According to January and February 2016 figures, homicides have increased by 118 percent compared to the same months in 2015 in El Salvador, which has a population of 6.4 million. In 2015, according to The Washington Post, over 6,600 homicides were reported in the country, increasing the murder rate to 104 per 100,0000, making it one of the world's most dangerous countries, including Honduras.

Authorities announced the prison state of emergency Tuesday, transferring 299 top gang heads to a maximum-security jail in Quezaltepeque, just over 12 miles (20 kilometers) from the country's capital San Salvador. The seven penal centers will bar family visits for half a month as part of measures to tackle organized crime activity, including murders, massacres, and extortion, driven from jail.

Prisoners have also been segregated according to their gang membership to avoid conflicts, security officials reported. But Security Minister Mauricio Ramirez, appointed in January, assured that the measure will be temporary and criticized former administrations’ failures to pursue comprehensive strategies to tackle gang violence, El Salvador’s Prensa Grafica reported.

El Salvador’s military will also step up security presence outside of prisons.
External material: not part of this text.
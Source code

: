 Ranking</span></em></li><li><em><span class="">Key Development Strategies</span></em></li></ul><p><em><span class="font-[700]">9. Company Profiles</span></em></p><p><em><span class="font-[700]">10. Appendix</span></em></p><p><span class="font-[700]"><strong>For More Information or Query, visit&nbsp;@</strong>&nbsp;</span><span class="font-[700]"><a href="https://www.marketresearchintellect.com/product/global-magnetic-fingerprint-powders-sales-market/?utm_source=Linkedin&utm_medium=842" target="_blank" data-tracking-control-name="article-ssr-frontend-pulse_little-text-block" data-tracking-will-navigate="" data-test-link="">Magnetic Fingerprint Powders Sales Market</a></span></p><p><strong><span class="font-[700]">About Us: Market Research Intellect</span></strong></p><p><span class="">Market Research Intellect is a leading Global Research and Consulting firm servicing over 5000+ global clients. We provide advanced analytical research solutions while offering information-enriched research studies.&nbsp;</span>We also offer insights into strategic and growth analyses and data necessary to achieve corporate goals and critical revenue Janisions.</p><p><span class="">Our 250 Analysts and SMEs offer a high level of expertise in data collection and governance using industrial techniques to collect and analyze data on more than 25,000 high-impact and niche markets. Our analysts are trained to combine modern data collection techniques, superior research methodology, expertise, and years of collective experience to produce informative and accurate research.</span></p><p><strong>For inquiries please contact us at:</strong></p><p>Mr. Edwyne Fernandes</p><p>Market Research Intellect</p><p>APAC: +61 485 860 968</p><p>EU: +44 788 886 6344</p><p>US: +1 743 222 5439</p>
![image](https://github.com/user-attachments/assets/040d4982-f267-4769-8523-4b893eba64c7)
Such security measures follow in the footsteps of a militarized response to a brutal spike in gang violence last summer that saw violence and murder skyrocket to levels not seen since the end of the country’s over decade-long civil war in 1992. Over 900 people were killed in the month of August alone.

Officials have reiterated that the government is not willing to negotiate with gangs, maintaining President Salvador Sanchez’s longstanding rejection of the idea of offering lighter sentences for organized crime in exchange for a gang truce.

The Sanchez administration, which has advocated for punishment with rehabilitation while raising fear about strictly tough-on-crime policies since entering office in 2014, rejected an offer from powerful gangs last weekend to ease up on violence in exchange for the government dropping the impending exceptional measures to combat gangs and crack down on their leaders.

In 2012, a truce between rival gangs Barrio 18 and Mara Salvatrucha, also known as MS-13, resulted in a temporary drop in violence. Sanchez’s predecessor Mauricio Funes, also of the leftist FMLN party, played an unknown role in the gang negotiations.

OPINION: El Salvador Struggles to Break Legacy of Civil War Violence

The 15-month truce cut the country’s murder rate in half, but once the deal began to unravel in 2013, violence level creeped back up and even surpassed pre-truce levels, catapulting El Salvador into a notorious spotlight as the murder capital of the world last year.

Earlier this month, a Salvadoran journalist who had previously suffered death threats was killed, allegedly by gang members, after airing a radio program about violence prevention.

El Salvador's rival gangs Barrio 18 and Mara Salvatrucha, now deemed terrorist organizations, both have roots in the street gangs of Los Angeles and tens of thousands of current members in the United States.